(Records from a data source)
[Start of section]

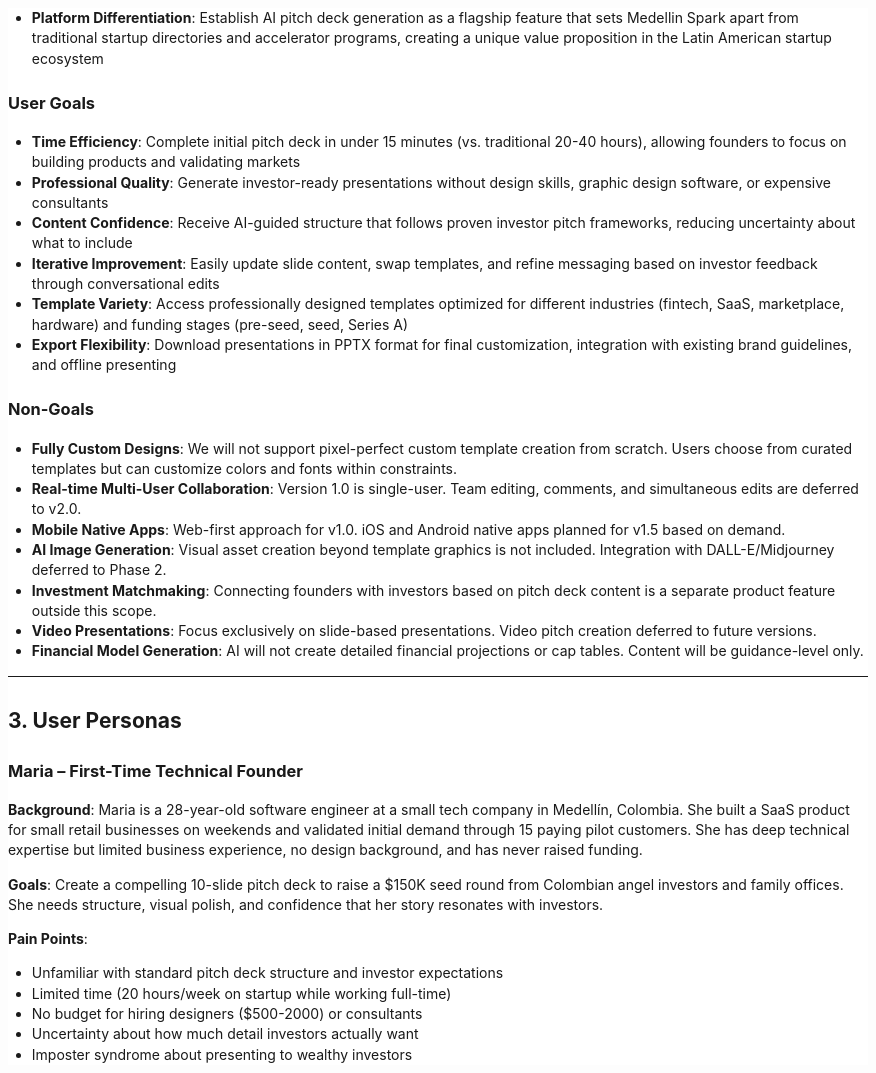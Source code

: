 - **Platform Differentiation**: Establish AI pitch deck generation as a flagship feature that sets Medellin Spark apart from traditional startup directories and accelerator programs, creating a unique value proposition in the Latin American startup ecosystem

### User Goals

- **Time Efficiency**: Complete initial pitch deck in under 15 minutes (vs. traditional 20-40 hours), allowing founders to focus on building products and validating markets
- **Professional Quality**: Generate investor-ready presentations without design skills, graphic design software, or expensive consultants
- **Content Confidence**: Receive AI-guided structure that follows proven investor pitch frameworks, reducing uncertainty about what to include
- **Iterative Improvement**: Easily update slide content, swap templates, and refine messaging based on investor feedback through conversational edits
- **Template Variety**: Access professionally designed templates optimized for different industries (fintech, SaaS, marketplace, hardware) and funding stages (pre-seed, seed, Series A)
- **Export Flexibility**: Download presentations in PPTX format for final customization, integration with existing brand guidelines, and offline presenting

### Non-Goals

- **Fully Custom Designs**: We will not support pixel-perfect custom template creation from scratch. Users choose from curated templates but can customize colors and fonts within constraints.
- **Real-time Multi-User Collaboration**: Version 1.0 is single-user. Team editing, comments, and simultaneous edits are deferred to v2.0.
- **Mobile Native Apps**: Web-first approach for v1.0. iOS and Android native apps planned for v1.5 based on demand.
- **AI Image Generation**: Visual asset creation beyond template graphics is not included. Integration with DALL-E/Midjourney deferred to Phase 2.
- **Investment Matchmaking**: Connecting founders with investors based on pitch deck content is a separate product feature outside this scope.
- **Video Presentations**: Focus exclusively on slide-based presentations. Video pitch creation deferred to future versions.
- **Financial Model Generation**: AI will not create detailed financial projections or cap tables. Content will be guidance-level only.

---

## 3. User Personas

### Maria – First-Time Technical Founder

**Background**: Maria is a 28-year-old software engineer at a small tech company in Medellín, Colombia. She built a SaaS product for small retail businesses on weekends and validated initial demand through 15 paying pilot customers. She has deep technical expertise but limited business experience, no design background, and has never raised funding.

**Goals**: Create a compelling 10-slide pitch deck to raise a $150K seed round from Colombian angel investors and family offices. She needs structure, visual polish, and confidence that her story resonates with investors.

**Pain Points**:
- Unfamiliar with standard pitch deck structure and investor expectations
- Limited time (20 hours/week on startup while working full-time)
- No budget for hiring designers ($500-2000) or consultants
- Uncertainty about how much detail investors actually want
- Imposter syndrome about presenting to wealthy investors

[End of section]
[Start of section]

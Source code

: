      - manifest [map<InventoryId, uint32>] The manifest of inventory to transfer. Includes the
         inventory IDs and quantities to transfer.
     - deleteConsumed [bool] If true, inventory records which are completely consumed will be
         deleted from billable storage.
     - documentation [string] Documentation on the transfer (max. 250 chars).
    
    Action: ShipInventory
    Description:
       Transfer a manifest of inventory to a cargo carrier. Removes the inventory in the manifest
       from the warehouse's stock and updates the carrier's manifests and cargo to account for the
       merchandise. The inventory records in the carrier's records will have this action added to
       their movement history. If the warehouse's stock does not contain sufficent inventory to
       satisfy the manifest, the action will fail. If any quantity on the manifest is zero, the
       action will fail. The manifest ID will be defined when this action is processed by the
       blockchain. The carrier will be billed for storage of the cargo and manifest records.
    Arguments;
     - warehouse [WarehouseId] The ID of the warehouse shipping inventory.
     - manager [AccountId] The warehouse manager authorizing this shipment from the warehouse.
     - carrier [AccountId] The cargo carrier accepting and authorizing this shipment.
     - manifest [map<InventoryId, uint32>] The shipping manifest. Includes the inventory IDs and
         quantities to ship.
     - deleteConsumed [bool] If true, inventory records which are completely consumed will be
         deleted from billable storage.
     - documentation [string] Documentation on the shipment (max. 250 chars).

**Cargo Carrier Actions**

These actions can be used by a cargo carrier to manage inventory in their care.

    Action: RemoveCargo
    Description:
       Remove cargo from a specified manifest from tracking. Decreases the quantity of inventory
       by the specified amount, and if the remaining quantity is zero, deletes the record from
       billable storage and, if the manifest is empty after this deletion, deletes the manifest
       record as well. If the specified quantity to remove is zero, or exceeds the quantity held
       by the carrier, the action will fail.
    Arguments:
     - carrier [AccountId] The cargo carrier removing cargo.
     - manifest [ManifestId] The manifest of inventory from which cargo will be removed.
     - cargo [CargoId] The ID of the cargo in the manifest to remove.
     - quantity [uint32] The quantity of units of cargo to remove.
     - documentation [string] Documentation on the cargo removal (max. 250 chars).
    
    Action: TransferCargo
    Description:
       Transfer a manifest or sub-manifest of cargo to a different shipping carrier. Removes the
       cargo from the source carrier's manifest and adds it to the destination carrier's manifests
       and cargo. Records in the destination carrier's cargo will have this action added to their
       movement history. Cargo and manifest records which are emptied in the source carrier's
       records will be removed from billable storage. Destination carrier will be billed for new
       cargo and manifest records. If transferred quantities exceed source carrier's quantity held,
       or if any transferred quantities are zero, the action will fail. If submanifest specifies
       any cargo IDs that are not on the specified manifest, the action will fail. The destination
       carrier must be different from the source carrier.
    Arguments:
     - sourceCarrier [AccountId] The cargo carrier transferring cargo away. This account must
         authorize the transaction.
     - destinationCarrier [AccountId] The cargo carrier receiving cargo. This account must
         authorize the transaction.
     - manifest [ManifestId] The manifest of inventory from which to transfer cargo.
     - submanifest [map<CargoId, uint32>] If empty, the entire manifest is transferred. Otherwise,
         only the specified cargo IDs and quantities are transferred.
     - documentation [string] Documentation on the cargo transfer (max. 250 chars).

[End of section]

Work to complete: Your task is to restate, word for word, only those lines above that fall between the line holding "- carrier [AccountId] The cargo carrier accepting" and the line holding "Remove cargo from", inclusive.

Your solution:
     - carrier [AccountId] The cargo carrier accepting and authorizing this shipment.
     - manifest [map<InventoryId, uint32>] The shipping manifest. Includes the inventory IDs and
         quantities to ship.
     - deleteConsumed [bool] If true, inventory records which are completely consumed will be
         deleted from billable storage.
     - documentation [string] Documentation on the shipment (max. 250 chars).

**Cargo Carrier Actions**

These actions can be used by a cargo carrier to manage inventory in their care.

    Action: RemoveCargo
    Description:
       Remove cargo from a specified manifest from tracking. Decreases the quantity of inventory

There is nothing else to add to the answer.